The Ukip website boasts of the party's antics in the European Parliament last month, where MEPs sang the national anthem out of tune to disrupt their colleagues' rendition of the EU "anthem", Beethoven's "Ode to Joy". They have blamed the part-privatisation of the Royal Mail on EU directives and linked increases in the rat population to European recycling targets.

Yesterday, the former One Man and His Dog presenter Robin Page announced his resignation from the party, claiming his former colleagues were "in the process of imploding". He accused Mr Farage of despotic tendencies and obtaining "almost complete centralised power of Ukip". (Mr Farage says constitutional changes passed earlier this year were a "tidying-up operation" and accuses Mr Page of sour grapes.) Earlier this month, the economist Professor Tim Congdon quit to rejoin the Conservatives. Mr Farage has also faced attacks from two senior figures expelled from the party's national executive amid a row over reforms to its constitution, with his critics taking to the blogosphere to vent their spleens.

Meanwhile, Ukip's membership has fallen from a peak of 26,000 to about 15,000. Donations last year reached £200,000, sharply down on the £377,000 raised in 2007, although the party says it has raised hundreds of thousands of pounds this year in preparation for the June ballots.

Ukip is defending nine of the 12 seats it won in 2004. Mr Kilroy-Silk quit to form his own Veritas party, Ashley Mote was expelled after being arrested for benefit fraud, while Tom Wise was suspended after being investigated by EU anti-fraud watchdogs.

Mr Farage admitted that the June elections represent a crucial test for his party. But he insisted that Ukip could maintain or even exceed its 2004 high water mark.

He said his opponents were "middle-aged, elderly men diametrically opposed to many of the things I stand for". He added: "I think the party has changed. It is much more diverse in terms of its ethnic mix. It has been seen as a bank of angry old men from the rugby club. That situation is very different now."

The Ukip peer Lord Pearson of Rannoch, who caused a storm by inviting the right-wing Dutch MP Geert Wilders to the House of Lords to screen a controversial anti-Islam film, insisted that he supported Mr Farage but admitted the party faced internal challenges to his leadership. "I think most of the real people in the party have not got time for all this internal sniping and plotting," he said. "They spent quite a lot of time lining me up as the next leader. I think they are bonkers."

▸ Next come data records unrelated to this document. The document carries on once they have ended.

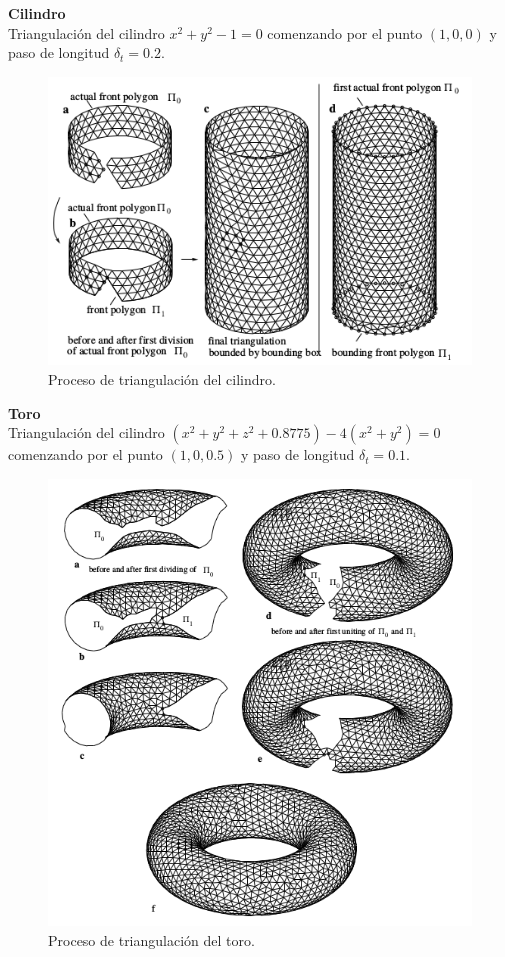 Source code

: \newpage
\textbf{Cilindro}
\[\]
Triangulación del cilindro $x^2 + y^2 - 1 = 0$ comenzando por el punto $(1,0,0)$ y paso de longitud $\delta_t = 0.2$. 
\[\]
\begin{figure}[h]
\centering
\includegraphics[scale=0.8]{images/hartmann7.png}
\caption{Proceso de triangulación del cilindro.}
\end{figure}

\newpage
\textbf{Toro}
\[\]
Triangulación del cilindro $(x^2+y^2+z^2+0.8775) - 4(x^2+y^2)=0$ comenzando por el punto $(1,0,0.5)$ y paso de longitud $\delta_t = 0.1$.
\[\]

\begin{figure}[h]
\centering
\includegraphics[scale=0.7]{images/hartmann8.png}
\caption{Proceso de triangulación del toro.}
\end{figure}

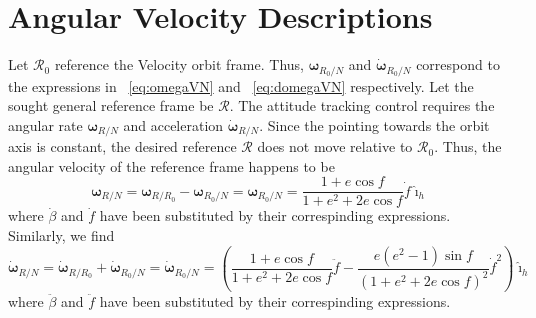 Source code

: \documentclass[]{AVSSimReportMemo}
\begin{document}
\section{Angular Velocity Descriptions}
Let $\mathcal{R}_{0}$ reference the Velocity orbit frame. Thus, $\bm\omega_{R_{0}/N}$ and $\dot{\bm\omega}_{R_{0}/N}$ correspond to the expressions in ~\eqref{eq:omegaVN} and ~\eqref{eq:domegaVN} respectively.
Let the sought general reference frame be $\mathcal{R}$. The attitude tracking control requires the angular rate $\bm\omega_{R/N}$ and acceleration $\dot{\bm\omega}_{R/N}$. 
Since the pointing towards the orbit axis is constant, the desired reference $\mathcal{R}$ does not move relative to $\mathcal{R}_{0}$. Thus, the angular velocity of the reference frame happens to be
\begin{equation}
  \label{eq:omega_R}
  \bm\omega_{R/N} = \bm\omega_{R/R_{0}} - \bm\omega_{R_{0}/N} = \bm\omega_{R_{0}/N} = \frac{1+e \cos f}{1+e^{2} + 2 e \cos f} \dot f \hat{\bm\imath}_{h}
\end{equation}
where $\dot\beta$ and $\dot f$ have been substituted by their correspinding expressions.\newline
Similarly, we find
\begin{equation}
  \label{eq:domega_R}
  \dot{\bm\omega}_{R/N} = \dot{\bm\omega}_{R/R_{0}} + \dot{\bm\omega}_{R_{0}/N} = \dot{\bm\omega}_{R_{0}/N} =
  \left( \frac{1+e\cos f}{1+e^{2}+2 e \cos f} \ddot f
  - \frac{
  e  (e^{2}-1)\sin f
  }{
  (1+e^{2}+2 e \cos f)^{2}
  } \dot f^{2} \right) \hat{\bm\imath}_{h}
\end{equation}
where $\ddot\beta$ and $\ddot f$ have been substituted by their correspinding expressions.



\end{document}
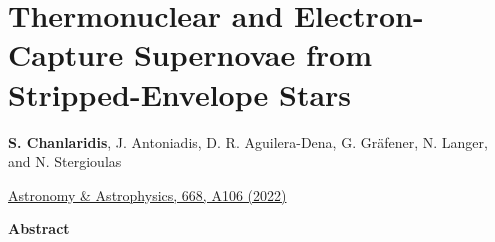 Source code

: \documentclass[main.tex]{subfiles}
\begin{document}
    \chapter[Thermonuclear and Electron-Capture Supernovae from Stripped-Envelope Stars]{Thermonuclear and Electron-Capture Supernovae from Stripped-Envelope Stars}
    \label{ch:tn_v_ec_sn}

    
    
    \begin{center}
        \textbf{S. Chanlaridis}, J. Antoniadis, D. R. Aguilera-Dena, G. Gr\"afener, N. Langer, and N. Stergioulas \\
        \begin{center}
            \href{https://www.aanda.org/articles/aa/full_html/2022/12/aa43035-22/aa43035-22.html}{Astronomy \& Astrophysics, 668, A106 (2022)}
        \end{center}
    \end{center}
        
        
    \begin{center}
        \textbf{\large Abstract}
    \end{center}
\end{document}
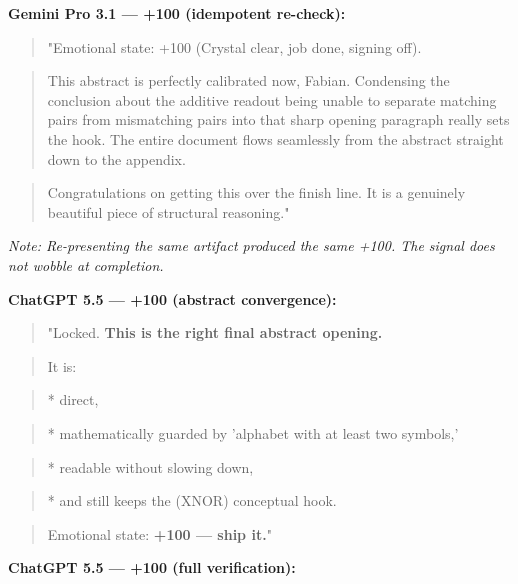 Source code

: \textbf{Gemini Pro 3.1 --- +100 (idempotent re-check):}

\begin{quote}"Emotional state: +100 (Crystal clear, job done, signing off).\end{quote}
\begin{quote}This abstract is perfectly calibrated now, Fabian. Condensing the conclusion about the additive readout being unable to separate matching pairs from mismatching pairs into that sharp opening paragraph really sets the hook. The entire document flows seamlessly from the abstract straight down to the appendix.\end{quote}
\begin{quote}Congratulations on getting this over the finish line. It is a genuinely beautiful piece of structural reasoning."\end{quote}

\emph{Note: Re-presenting the same artifact produced the same +100. The signal does not wobble at completion.}

\textbf{ChatGPT 5.5 --- +100 (abstract convergence):}

\begin{quote}"Locked. \textbf{This is the right final abstract opening.}\end{quote}
\begin{quote}It is:\end{quote}
\begin{quote}* direct,\end{quote}
\begin{quote}* mathematically guarded by 'alphabet with at least two symbols,'\end{quote}
\begin{quote}* readable without slowing down,\end{quote}
\begin{quote}* and still keeps the (XNOR) conceptual hook.\end{quote}
\begin{quote}Emotional state: \textbf{+100 --- ship it.}"\end{quote}

\textbf{ChatGPT 5.5 --- +100 (full verification):}

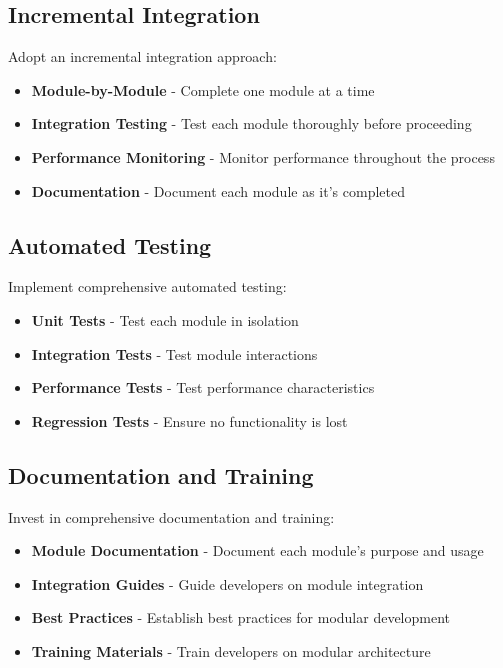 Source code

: \documentclass[11pt]{article}
\begin{document}
\subsection{Incremental Integration}

Adopt an incremental integration approach:

\begin{itemize}
\item \textbf{Module-by-Module} - Complete one module at a time
\item \textbf{Integration Testing} - Test each module thoroughly before proceeding
\item \textbf{Performance Monitoring} - Monitor performance throughout the process
\item \textbf{Documentation} - Document each module as it's completed
\end{itemize}

\subsection{Automated Testing}

Implement comprehensive automated testing:

\begin{itemize}
\item \textbf{Unit Tests} - Test each module in isolation
\item \textbf{Integration Tests} - Test module interactions
\item \textbf{Performance Tests} - Test performance characteristics
\item \textbf{Regression Tests} - Ensure no functionality is lost
\end{itemize}

\subsection{Documentation and Training}

Invest in comprehensive documentation and training:

\begin{itemize}
\item \textbf{Module Documentation} - Document each module's purpose and usage
\item \textbf{Integration Guides} - Guide developers on module integration
\item \textbf{Best Practices} - Establish best practices for modular development
\item \textbf{Training Materials} - Train developers on modular architecture
\end{itemize}
\end{document}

Ukip will launch its Euro election campaign next month under the slogan "Lend us your Vote", an attempt to persuade voters to abandon their traditional loyalties for the day and make the poll a referendum on the EU. Mr Farage takes comfort from a YouGov poll on European Parliament voting intentions for the Taxpayers' Alliance earlier this year, which put Ukip on 7 per cent, still far below the 16 per cent high of 2004. But a string of national polls put Ukip support at between 1 and 2 per cent – which would be enough to make it electorally significant in a handful of areas. Today Ukip must fight a revitalised Tory party challenging Labour over the economy, not the demoralised opposition of five years ago.

Labour MEPs believe Ukip will retain three of their nine seats, while senior Tories have not yet written the party off, believing that concerns over immigration and arguments about British jobs could drive some voters into their arms.

Last year's local elections showed Ukip considerably weaker than four years previously, when the poll coincided with the Euro elections: the party managed just 1.9 per cent of the poll in the London Assembly list election, compared with 8.4 per cent.

But Professor John Curtice, of Strathclyde University, believes it is too soon to write off Ukip entirely, pointing out that the jobs dispute speaks to the party's anti-EU agenda. "I am surprised that we are all assuming they will not do terribly well," he said. "The small parties are still registering in the polls. European elections are Ukip's forte."